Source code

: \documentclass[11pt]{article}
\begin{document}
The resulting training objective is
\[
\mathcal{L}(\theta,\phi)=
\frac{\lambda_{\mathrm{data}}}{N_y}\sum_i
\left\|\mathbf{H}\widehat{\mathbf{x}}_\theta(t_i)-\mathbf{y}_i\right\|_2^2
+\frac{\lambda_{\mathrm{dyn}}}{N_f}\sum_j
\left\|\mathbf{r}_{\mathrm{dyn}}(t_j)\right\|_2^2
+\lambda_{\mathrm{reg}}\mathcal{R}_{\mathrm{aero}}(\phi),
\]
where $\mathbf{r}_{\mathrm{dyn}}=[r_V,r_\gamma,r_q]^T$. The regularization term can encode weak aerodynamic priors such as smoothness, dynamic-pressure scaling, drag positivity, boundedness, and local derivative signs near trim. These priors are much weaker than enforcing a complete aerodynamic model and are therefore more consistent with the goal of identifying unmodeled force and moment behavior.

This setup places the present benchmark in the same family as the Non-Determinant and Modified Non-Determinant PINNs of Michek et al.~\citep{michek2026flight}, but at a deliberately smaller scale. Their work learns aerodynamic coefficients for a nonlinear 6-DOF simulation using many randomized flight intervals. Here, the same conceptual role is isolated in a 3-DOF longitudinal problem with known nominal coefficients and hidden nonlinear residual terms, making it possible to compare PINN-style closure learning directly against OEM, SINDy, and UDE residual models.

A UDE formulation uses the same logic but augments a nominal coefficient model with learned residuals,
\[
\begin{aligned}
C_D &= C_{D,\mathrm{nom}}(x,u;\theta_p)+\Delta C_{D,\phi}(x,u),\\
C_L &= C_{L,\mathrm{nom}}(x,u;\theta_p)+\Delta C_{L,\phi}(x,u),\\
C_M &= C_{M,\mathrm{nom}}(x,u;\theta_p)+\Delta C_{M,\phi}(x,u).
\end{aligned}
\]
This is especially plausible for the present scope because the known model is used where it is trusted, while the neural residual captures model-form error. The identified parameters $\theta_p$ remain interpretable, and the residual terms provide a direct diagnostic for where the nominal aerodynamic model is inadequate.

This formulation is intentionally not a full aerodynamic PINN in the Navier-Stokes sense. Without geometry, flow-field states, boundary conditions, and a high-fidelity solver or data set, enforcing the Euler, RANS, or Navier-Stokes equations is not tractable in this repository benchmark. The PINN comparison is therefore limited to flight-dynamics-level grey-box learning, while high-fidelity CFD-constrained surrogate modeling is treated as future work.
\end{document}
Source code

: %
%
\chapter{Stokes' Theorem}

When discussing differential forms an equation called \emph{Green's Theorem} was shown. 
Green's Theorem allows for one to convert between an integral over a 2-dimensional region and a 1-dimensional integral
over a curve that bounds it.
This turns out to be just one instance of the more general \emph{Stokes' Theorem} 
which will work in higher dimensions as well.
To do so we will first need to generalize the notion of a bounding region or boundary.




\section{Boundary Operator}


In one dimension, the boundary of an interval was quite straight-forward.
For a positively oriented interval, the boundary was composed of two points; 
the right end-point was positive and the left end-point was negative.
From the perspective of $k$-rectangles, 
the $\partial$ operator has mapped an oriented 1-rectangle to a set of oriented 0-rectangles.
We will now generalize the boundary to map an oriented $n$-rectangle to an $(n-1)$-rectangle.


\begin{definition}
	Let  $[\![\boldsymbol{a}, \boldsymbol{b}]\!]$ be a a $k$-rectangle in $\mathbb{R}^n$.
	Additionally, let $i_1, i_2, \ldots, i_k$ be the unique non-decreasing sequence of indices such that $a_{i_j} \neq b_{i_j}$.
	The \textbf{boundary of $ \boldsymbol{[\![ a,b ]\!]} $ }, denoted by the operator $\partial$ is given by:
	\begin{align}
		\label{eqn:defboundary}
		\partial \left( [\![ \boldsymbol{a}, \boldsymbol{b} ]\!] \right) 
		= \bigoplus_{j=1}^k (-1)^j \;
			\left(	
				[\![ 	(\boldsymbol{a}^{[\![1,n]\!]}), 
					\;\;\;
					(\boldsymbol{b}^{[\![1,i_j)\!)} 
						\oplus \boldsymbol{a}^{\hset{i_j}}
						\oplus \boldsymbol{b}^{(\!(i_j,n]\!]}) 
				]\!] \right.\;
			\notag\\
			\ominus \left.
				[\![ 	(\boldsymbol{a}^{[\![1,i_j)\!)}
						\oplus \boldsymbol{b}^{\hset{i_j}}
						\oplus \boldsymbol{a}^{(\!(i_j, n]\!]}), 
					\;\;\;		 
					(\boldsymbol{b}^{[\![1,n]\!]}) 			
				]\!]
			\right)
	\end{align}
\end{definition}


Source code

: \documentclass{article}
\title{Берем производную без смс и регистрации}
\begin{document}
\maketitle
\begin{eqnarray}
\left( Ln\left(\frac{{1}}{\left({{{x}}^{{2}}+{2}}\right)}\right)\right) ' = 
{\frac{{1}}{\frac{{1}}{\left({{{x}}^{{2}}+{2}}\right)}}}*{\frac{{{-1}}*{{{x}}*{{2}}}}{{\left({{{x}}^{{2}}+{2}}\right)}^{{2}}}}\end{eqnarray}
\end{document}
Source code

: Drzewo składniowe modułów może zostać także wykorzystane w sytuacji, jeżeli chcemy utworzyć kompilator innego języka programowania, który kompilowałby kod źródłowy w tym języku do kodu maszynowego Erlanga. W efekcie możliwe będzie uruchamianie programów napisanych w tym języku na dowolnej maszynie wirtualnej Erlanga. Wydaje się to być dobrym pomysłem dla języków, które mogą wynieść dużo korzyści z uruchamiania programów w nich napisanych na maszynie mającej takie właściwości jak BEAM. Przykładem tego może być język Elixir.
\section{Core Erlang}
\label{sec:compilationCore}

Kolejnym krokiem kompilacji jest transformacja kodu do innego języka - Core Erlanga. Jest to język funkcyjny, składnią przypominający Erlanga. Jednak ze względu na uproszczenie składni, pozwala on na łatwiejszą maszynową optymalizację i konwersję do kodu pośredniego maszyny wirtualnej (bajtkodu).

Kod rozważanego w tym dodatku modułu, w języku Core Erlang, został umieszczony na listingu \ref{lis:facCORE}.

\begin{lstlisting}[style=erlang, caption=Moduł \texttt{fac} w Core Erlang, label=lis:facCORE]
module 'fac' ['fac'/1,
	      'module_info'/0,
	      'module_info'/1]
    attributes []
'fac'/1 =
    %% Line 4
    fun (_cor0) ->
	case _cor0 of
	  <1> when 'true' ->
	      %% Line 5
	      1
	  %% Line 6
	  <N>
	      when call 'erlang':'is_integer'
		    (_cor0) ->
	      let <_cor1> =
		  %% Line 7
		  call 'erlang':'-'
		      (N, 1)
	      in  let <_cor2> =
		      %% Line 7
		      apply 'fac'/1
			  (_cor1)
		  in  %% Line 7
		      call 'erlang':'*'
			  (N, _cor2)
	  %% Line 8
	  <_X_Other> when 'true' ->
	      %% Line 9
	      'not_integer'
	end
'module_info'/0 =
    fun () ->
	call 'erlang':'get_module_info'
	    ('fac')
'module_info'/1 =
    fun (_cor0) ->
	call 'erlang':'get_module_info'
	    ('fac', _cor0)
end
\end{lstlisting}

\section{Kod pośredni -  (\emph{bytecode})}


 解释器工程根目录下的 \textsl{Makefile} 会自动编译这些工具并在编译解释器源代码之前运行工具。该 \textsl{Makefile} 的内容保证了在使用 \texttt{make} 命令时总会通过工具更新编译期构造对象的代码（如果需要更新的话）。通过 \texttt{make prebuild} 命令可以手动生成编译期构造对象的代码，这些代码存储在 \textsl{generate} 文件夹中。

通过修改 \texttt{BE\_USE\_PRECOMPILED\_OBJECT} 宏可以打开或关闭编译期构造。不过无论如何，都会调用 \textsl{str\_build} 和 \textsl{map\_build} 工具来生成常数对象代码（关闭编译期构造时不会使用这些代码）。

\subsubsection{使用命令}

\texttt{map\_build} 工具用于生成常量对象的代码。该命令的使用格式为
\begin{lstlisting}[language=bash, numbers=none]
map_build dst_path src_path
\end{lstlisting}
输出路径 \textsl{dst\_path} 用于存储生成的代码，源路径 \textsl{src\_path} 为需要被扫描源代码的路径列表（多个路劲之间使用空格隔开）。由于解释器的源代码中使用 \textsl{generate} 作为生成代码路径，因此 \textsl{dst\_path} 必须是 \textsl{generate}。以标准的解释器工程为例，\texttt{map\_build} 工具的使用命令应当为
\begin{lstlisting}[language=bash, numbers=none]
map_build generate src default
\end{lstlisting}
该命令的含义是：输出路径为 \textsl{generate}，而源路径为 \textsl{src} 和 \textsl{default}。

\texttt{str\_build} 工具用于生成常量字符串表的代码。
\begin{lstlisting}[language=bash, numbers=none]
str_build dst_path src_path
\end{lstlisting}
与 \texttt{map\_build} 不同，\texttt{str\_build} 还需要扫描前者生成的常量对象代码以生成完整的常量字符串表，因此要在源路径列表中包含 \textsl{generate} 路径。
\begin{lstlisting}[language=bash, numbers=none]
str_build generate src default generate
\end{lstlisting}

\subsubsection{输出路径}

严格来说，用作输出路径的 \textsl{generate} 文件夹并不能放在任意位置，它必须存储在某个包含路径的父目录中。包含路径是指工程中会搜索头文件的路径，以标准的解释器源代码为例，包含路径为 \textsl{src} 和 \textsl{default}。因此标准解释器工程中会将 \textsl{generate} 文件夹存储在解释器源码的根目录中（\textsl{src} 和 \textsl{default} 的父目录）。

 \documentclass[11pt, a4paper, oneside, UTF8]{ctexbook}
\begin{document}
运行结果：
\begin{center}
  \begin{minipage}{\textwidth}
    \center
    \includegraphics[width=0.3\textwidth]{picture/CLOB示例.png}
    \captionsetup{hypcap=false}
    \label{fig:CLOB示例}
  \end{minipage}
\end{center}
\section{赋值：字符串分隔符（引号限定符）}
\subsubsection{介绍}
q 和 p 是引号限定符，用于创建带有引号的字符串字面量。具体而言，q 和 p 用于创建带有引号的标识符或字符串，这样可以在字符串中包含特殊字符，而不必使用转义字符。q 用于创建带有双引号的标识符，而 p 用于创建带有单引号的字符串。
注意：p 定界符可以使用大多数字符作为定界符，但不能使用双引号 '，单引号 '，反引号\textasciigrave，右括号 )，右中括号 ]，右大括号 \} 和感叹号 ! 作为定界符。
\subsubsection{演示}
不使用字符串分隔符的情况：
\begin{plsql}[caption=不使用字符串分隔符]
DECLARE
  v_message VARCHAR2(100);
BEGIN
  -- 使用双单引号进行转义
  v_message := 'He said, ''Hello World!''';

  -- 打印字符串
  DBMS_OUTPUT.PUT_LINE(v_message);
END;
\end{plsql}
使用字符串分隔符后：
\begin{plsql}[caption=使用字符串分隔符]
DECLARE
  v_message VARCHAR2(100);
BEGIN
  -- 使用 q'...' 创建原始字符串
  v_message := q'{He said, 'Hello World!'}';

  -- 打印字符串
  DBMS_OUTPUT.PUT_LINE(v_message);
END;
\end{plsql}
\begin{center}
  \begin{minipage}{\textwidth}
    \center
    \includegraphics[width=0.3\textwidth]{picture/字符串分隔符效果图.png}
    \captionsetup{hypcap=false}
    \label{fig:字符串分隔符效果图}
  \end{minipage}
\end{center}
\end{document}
——
* **Exercise brief**: Write out exactly, please, the lines beginning at the start of the material and ending with the line that holds "and moment behavior.", both included.

* **Answer space**:
Source code

: \documentclass[11pt]{article}
\begin{document}
The resulting training objective is
\[
\mathcal{L}(\theta,\phi)=
\frac{\lambda_{\mathrm{data}}}{N_y}\sum_i
\left\|\mathbf{H}\widehat{\mathbf{x}}_\theta(t_i)-\mathbf{y}_i\right\|_2^2
+\frac{\lambda_{\mathrm{dyn}}}{N_f}\sum_j
\left\|\mathbf{r}_{\mathrm{dyn}}(t_j)\right\|_2^2
+\lambda_{\mathrm{reg}}\mathcal{R}_{\mathrm{aero}}(\phi),
\]
where $\mathbf{r}_{\mathrm{dyn}}=[r_V,r_\gamma,r_q]^T$. The regularization term can encode weak aerodynamic priors such as smoothness, dynamic-pressure scaling, drag positivity, boundedness, and local derivative signs near trim. These priors are much weaker than enforcing a complete aerodynamic model and are therefore more consistent with the goal of identifying unmodeled force and moment behavior.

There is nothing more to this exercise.